Classification trees are a type of decision tree algorithm used when the response variable is categorical—such as yes/no outcomes, product types, or risk levels. These trees help classify observations into discrete groups based on predictor variables. Each internal node asks a yes-or-no question about the data, and each leaf node assigns a classification based on the path followed. They are highly intuitive and useful when communicating results to non-technical stakeholders.

Key Concepts in Classification Trees

Classification trees work by creating rules that partition data into subsets, with each split trying to group similar outcomes together. This structure forms a tree-like diagram with root, internal, and leaf nodes.

What They Do:

Ask a sequence of yes/no questions to split the dataset.
Each path leads to a leaf node where a final prediction (classification) is made.
The tree prioritizes splits that lead to the purest groupings—where most observations belong to the same category.

Common Use Cases:

Predicting customer churn (will they leave or stay?)
Credit risk classification (good/bad customer)
Loan approval decisions
Employee attrition predictions
Diagnosing illnesses based on symptoms

Splitting Criteria for Classification

Each internal node in a classification tree is determined by finding the best split in the data.

Gini Index
1. Measures impurity or disorder.
2. Gini values mean purer splits.
3. Used by the CART (Classification and Regression Trees) algorithm.
Entropy and Information Gain
1. Entropy quantifies uncertainty or disorder.
2. Information Gain measures how much entropy is reduced by a split.
3. The best split maximizes Information Gain.

Business Example: Predicting Customer Response from a Marketing Campaign

A retail company aims to boost the effectiveness of its promotional email campaigns by pinpointing which customers are most likely to respond. Using past engagement and purchase history, the model segments customers into distinct groups based on email click activity, age, and prior purchases.
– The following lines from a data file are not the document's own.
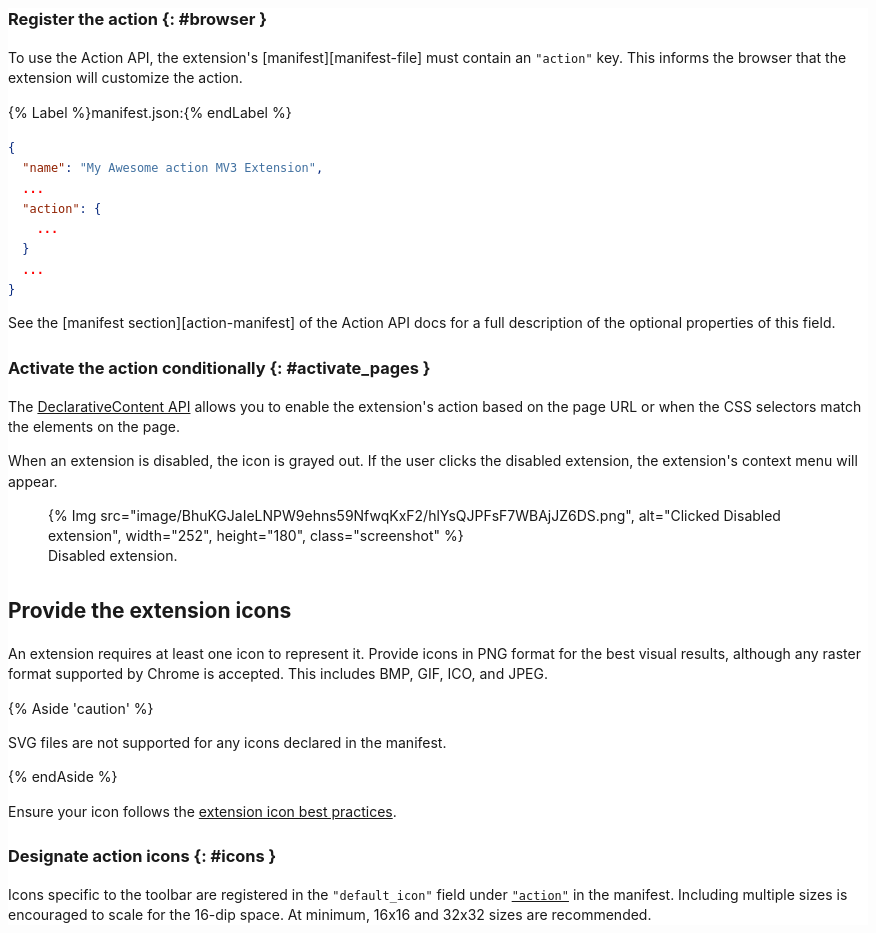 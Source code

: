 ### Register the action {: #browser }

To use the Action API, the extension's [manifest][manifest-file] must contain an `"action"`
key. This informs the browser that the extension will customize the action.

{% Label %}manifest.json:{% endLabel %}

```json
{
  "name": "My Awesome action MV3 Extension",
  ...
  "action": {
    ...
  }
  ...
}
```

See the [manifest section][action-manifest] of the Action API docs for a full description of the
optional properties of this field.

###  Activate the action conditionally  {: #activate_pages }

The [DeclarativeContent API][api-declarativecontent] allows you to enable the extension's action
based on the page URL or when the CSS selectors match the elements on the page.

When an extension is disabled, the icon is grayed out. If the user clicks the disabled extension,
the extension's context menu will appear.

<figure>
{% Img src="image/BhuKGJaIeLNPW9ehns59NfwqKxF2/hlYsQJPFsF7WBAjJZ6DS.png", 
alt="Clicked Disabled extension", width="252", height="180", class="screenshot" %}  

<figcaption>
    Disabled extension.
  </figcaption>
</figure>

## Provide the extension icons

An extension requires at least one icon to represent it. Provide icons in PNG format for the best
visual results, although any raster format supported by Chrome is accepted. This includes BMP,
GIF, ICO, and JPEG.

{% Aside 'caution' %}

SVG files are not supported for any icons declared in the manifest.

{% endAside %}

Ensure your icon follows the [extension icon best practices][docs-icon-guidelines].

### Designate action icons {: #icons }

Icons specific to the toolbar are registered in the `"default_icon"` field under
[`"action"`][api-action] in the manifest. Including multiple sizes is encouraged to scale for the
16-dip space. At minimum, 16x16 and 32x32 sizes are recommended.


[action-hide]: /docs/extensions/reference/action#method-hide
[action-onclicked]: /docs/extensions/reference/action/#event-onClicked
[action-setbadgebackgroundcolor]: /docs/extensions/reference/action#method-setBadgeBackgroundColor
[action-setbadgetext]: /docs/extensions/reference/action#method-setBadgeText
[action-setpopup]: /docs/extensions/reference/action#method-setPopup
[action-settitle]: /docs/extensions/reference/action#method-setTitle
[action-show]: /docs/extensions/reference/action#method-show
[api-action]: /docs/extensions/reference/action
[api-commands]: /docs/extensions/reference/commands
[api-context-menu]: /docs/extensions/reference/contextMenus
[api-declarativecontent]: /docs/extensions/reference/declarativeContent
[api-i18n]: /docs/extensions/reference/i18n
[api-messages]: /docs/extensions/mv3/i18n-messages
[api-notif]: /docs/extensions/reference/notifications
[api-omnibox]: /docs/extensions/reference/omnibox
[api-sidepanel]: /docs/extensions/reference/sidePanel
[commands-oncommand]: /docs/extensions/reference/commands#event-onCommand
[contextmenu-create]: /docs/extensions/reference/contextMenus#method-create
[docs-background]: /docs/extensions/mv3/background_pages
[docs-emulating-page-actions]: /docs/extensions/reference/action/#emulating-pageactions-with-declarativecontent
[docs-icon-guidelines]: /docs/webstore/images/#icons
[docs-locale-messages]: /docs/extensions/mv3/i18n-messages/
[docs-override]: /docs/extensions/mv3/override
[omnibox-inputentered]: /docs/extensions/reference/omnibox#event-onInputEntered
[runtime-oninstalled]: /docs/extensions/reference/runtime#event-onInstalled
[sample-action-api]: https://github.com/GoogleChrome/chrome-extensions-samples/tree/main/api-samples/action
[sample-action]: https://github.com/GoogleChrome/chrome-extensions-samples/tree/main/api-samples/action
[sample-context-menu]: https://github.com/GoogleChrome/chrome-extensions-samples/tree/main/api-samples/contextMenus/global_context_search
[sample-drink]: https://github.com/GoogleChrome/chrome-extensions-samples/tree/main/functional-samples/sample.water_alarm_notification
[sample-new-tab-search]: https://github.com/GoogleChrome/chrome-extensions-samples/tree/main/api-samples/omnibox/new-tab-search
[sample-dictionary-sidepanel]: https://github.com/GoogleChrome/chrome-extensions-samples/tree/main/functional-samples/sample.sidepanel-dictionary
[sample-tab-flipper]: https://github.com/GoogleChrome/chrome-extensions-samples/tree/main/api-samples/default_command_override
[section-onclick]: #click
[section-popup]: #popup
[notifications-create]: /docs/extensions/reference/notifications#method-create
[docs-service-worker]: /docs/extensions/mv3/service_workers/basics/ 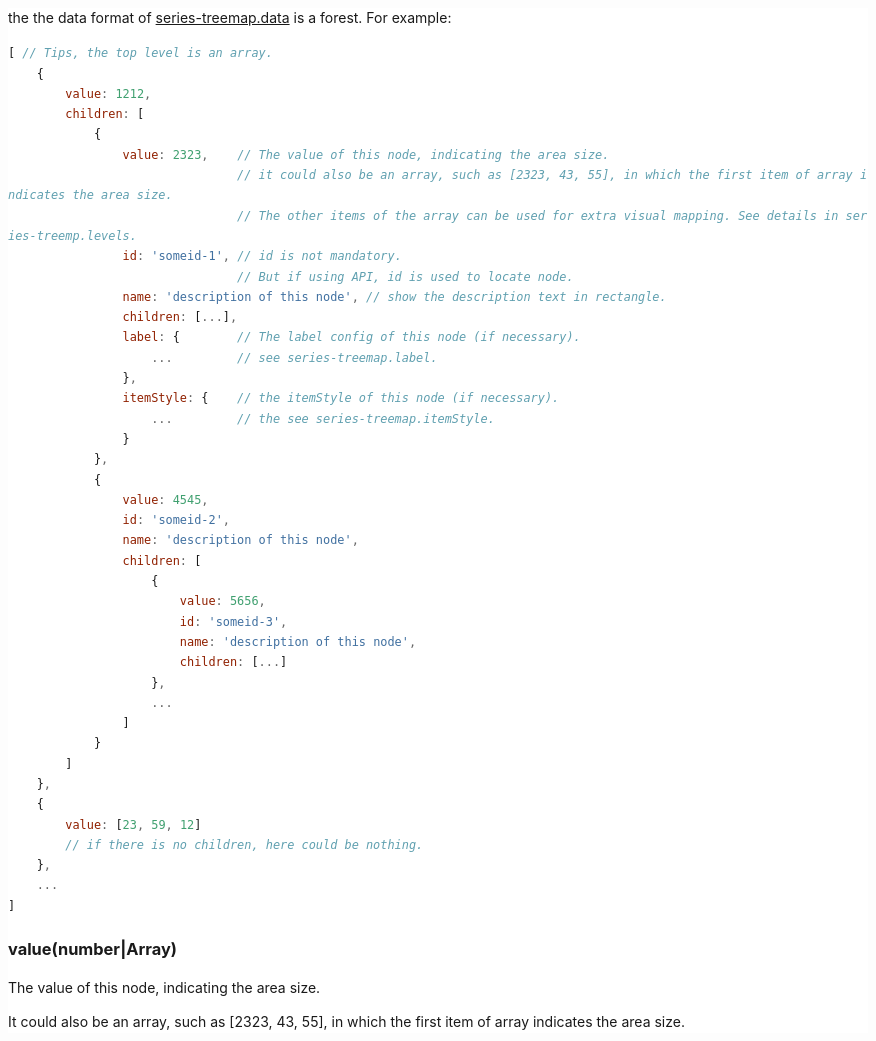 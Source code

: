 the the data format of [series-treemap.data](~series-treemap.data) is a forest. For example:

```javascript
[ // Tips, the top level is an array.
    {
        value: 1212,
        children: [
            {
                value: 2323,    // The value of this node, indicating the area size.
                                // it could also be an array, such as [2323, 43, 55], in which the first item of array indicates the area size.
                                // The other items of the array can be used for extra visual mapping. See details in series-treemp.levels.
                id: 'someid-1', // id is not mandatory.
                                // But if using API, id is used to locate node.
                name: 'description of this node', // show the description text in rectangle.
                children: [...],
                label: {        // The label config of this node (if necessary).
                    ...         // see series-treemap.label.
                },
                itemStyle: {    // the itemStyle of this node (if necessary).
                    ...         // the see series-treemap.itemStyle.
                }
            },
            {
                value: 4545,
                id: 'someid-2',
                name: 'description of this node',
                children: [
                    {
                        value: 5656,
                        id: 'someid-3',
                        name: 'description of this node',
                        children: [...]
                    },
                    ...
                ]
            }
        ]
    },
    {
        value: [23, 59, 12]
        // if there is no children, here could be nothing.
    },
    ...
]
```

### value(number|Array)

The value of this node, indicating the area size.

It could also be an array, such as [2323, 43, 55], in which the first item of array indicates the area size.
This allows the marketing team to target those with the highest probability of responding, allocate promotional resources more efficiently, and design tailored offers that resonate with each segment, ultimately driving higher conversion rates and improving overall campaign return on investment.

Classification Tree

Classification tree as described below.

Understanding the Tree Structure

Root node
The very first node at the top of the tree.
Contains all records in the dataset.
Shows the overall distribution between the two classes (in this case, 0 = non-responder, 1 = responder).
The percentages next to 0 and 1 represent the share of each class in that node.
The percentage at the bottom (for example, 100%) shows the proportion of the total dataset in that node.

Terminal nodes (leaves)
Nodes at the bottom of the tree with no further splits.
Represent the final segments after applying all decision rules from top to bottom.
Each terminal node has its own class distribution (0 vs 1) and a share of the total dataset.
Used to identify which segments are high-value (above-average response) versus low-value (below-average response).

Difference between 0 and 1
0 = Non-responder (did not take the desired action).
1 = Responder (took the desired action).
The proportion of 1s in the node is the response rate for that segment.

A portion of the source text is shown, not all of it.